━━━ AVAILABLE DATA

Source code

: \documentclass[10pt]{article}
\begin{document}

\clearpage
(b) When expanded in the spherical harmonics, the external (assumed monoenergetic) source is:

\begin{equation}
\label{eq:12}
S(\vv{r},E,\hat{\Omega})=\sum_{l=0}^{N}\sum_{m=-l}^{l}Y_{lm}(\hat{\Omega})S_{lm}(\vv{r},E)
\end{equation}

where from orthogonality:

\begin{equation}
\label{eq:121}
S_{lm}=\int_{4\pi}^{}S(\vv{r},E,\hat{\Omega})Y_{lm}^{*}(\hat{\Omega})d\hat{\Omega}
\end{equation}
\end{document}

━━━━━━

[WHAT IS BEING ASKED] The required output is the number of lines in the records that contain the word "Omega", with nothing added.

[RESPONSE] 2